いうならば大阪梅田のジャズ銀座?西梅田、桜橋界隈にはたくさんのジャズのお店が集まっているようだ。 今回お邪魔する「ミスター・ケリーズ」もそのひとつで、北新地方面から四つ橋筋を渡り、少し西に入った辺り…と思えば間違いない。ホテルビスタ堂島の一階となればまちがうこともないだろう。 ちょいとお腹も空いてきた夕刻、まだ少しライブには早いってことで、新地で蕎麦なんか手繰ったりなんかしてから腹ごなしついでに歩いて…なんて思ってるうちにもう着いてしまった。近っ!!あっけないほどカンタンである。

さて、ジャズ好きな人にならおなじみの名前だろう。この大阪のミスター・ケリーズも、シカゴのMister Kelly'sも。つまり、この名前のルーツはシカゴのあのライブハウス。サラ・ヴォーンとかアニタ・オデイのライブ盤でも知られる、ある種伝説的といってもいいのかな、あの有名店(…知りませんでした、スミマセン・汗)に敬意を表した名前なのだそうだ。もっとも、気取った名前ではなく、英語感覚では「ケリー」は「太郎さん」みたいな、ごく気楽な親しみのある名前だということだ。 そんなことを、ライブスペースのはす向かい?にあるサイド・バーでお話をうかがったのは、常務執行役の窪田浩之さん。 でも、このカタすぎる役職名から、マジメ一辺倒のオジサンを想像してはいけない。窪田さんはラルフ・ローレンとかヨージ・ヤマモトのスーツが似合いそうな、ヒゲもクールなイケメンである。

さて、窪田さんによると、ミスター・ケリーズはもう開店20年になるという老舗なんである。 数年のブランクがありながらこのギョーカイにもどってきたという窪田さん。クールなルックスに似合わず、音楽の話になると、いや徐々に熱を帯びてくるんですね。「ジャズのことは詳しくないです」といいながらも、演奏を創りあげていく感じの東京のライブスタイルと、それに比べるとセッション色が濃い関西のスタイルの違いなどなど、とても興味深い。ブッキングも担当するという最前線にいればこその言葉はさすがに説得力がある。 ミスター・ケリーズでは、ジャズだけでなく、いろんなスタイルのライブを聴くことができる。スケジュール表をじっくり見ていると、なかにはカントリーなんてのもあるし、シャンソンのライブの日もあるそうだ。僕なんかはジャズシンガーとして認識しているジャネットさんのライブではディープ・パープルのナンバーも聴けるのだとか!中でも窪田さんはフュージョンがお好きだそうで、その方面のブッキングも積極的にしているということだ。このサイトの「What's jazz?」でもおなじみのクリスさんは、よく終電で窪田さんを目撃するらしい。いや、帰宅途中なわけじゃなくて(笑)、その時間からライブを聴きに行くという熱心さ。すばらしいですねー!

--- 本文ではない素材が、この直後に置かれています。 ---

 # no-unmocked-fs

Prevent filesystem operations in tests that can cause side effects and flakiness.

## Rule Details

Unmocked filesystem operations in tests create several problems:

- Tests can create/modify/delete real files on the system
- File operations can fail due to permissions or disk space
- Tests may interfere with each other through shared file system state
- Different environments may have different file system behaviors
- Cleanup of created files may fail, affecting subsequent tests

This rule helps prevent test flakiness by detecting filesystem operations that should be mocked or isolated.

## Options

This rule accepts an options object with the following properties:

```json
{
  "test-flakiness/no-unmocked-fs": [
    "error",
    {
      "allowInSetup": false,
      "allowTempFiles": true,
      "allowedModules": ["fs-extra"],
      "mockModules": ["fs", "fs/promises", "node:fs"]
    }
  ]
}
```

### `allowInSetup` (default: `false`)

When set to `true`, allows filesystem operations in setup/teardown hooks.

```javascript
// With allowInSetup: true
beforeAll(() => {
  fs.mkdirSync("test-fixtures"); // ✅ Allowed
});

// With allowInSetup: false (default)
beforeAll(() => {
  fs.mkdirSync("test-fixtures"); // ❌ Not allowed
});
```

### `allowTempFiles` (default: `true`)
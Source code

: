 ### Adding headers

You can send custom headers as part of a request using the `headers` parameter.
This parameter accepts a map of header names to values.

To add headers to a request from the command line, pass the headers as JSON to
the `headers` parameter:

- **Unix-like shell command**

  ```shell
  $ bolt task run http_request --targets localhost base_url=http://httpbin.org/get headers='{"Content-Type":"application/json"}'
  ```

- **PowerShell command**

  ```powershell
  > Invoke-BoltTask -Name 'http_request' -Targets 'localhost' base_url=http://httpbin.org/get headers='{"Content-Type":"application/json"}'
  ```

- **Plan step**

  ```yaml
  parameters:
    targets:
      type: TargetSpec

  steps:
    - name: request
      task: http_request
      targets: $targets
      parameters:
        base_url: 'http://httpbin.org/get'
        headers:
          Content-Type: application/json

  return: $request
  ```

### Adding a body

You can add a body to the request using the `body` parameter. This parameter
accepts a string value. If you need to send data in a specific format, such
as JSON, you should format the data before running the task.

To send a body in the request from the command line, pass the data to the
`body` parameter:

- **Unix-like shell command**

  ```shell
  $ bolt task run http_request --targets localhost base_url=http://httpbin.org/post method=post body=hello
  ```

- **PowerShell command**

さて、そろそろライブ開演も近づいてきた。ライブスペースであるミスター・ケリーズに席を移すと、早くも客席はほぼ埋まっている。 今日の演奏はNEWYORK STANDARDS QUARTET。ベースの井上陽介さんを中心とするカルテットである。リハーサルを終えた井上さんたちも、ボチボチ呑み始めているお客さんと言葉を交わしたりしている。ゆったり呑んだり食べたりしながらライブを待ってるってのはマコトに気分のいいもんですね。メニューを見ると、ま、ビールの類は当然としても、ワインなどの充実度がかなりうれしい。見渡してみると、おっ、ボトルでワインが置かれているテーブルがけっこうある。女性同士の席にも、一人で来られているらしい席にもワインボトルが立っている。いやあ、いい雰囲気ですねえ、落ち着いた、豊かな空気が天井の高い空間全体を包みこんでいる。

ライブは静かに始まった。 あれ?こんなもん?なんて思ったのはちょっと早計に過ぎた。個人的な印象で言うと、リズム職人・ジーン・ジャクソンさん、ピアノの哲学者・デビッド・バークマンさん、日本語もお上手なサックスの親善大使・ティム・アマコストさん、そして、ベースプレイとは正反対?なんともチャーミングな井上陽介さん。さすがにニューヨークの香り…と思う僕は単純すぎるにしても(笑)、演奏はだんだん盛り上がり、最後の曲では白熱ということばがふさわしいソロ回し!さすが!でも、とても響きが自然でうるさくないんですね。 正直なところ、やたら音が大きくて話もできないお店もあるんですがね、こんなに近くで聞いていても充分に話ができるし演奏も楽しめる。そういえば、先程の窪田さんも「ウチの自慢は音響です。音響は技術だけでは限界がありますが、機材はしっかり選んでます」とおっしゃていた。なるほどなあ…。 そういえば、少し前にはあの「ナニワエキスプレス」の!!ライブがあったそうだ。おそらく今日の演奏とは正反対のサウンド(笑)、いったいどんないい音で聴けたのか…。聞き逃したのがとても残念だ。

理想を言うなら。 ライブ前に、サイドバーでまずイッパイ。くつろいだところでミスター・ケリーズで食事とお酒、充分に演奏を楽しんだら、またサイドバーに戻って仕上げのイッパイを。ま、個人的には、となりにかわいい女のコがいてほしいところだけど、もし一人でも、この流れをゆったりくつろいで味わいたい。いや、それこそオトナならではの楽しみだろう。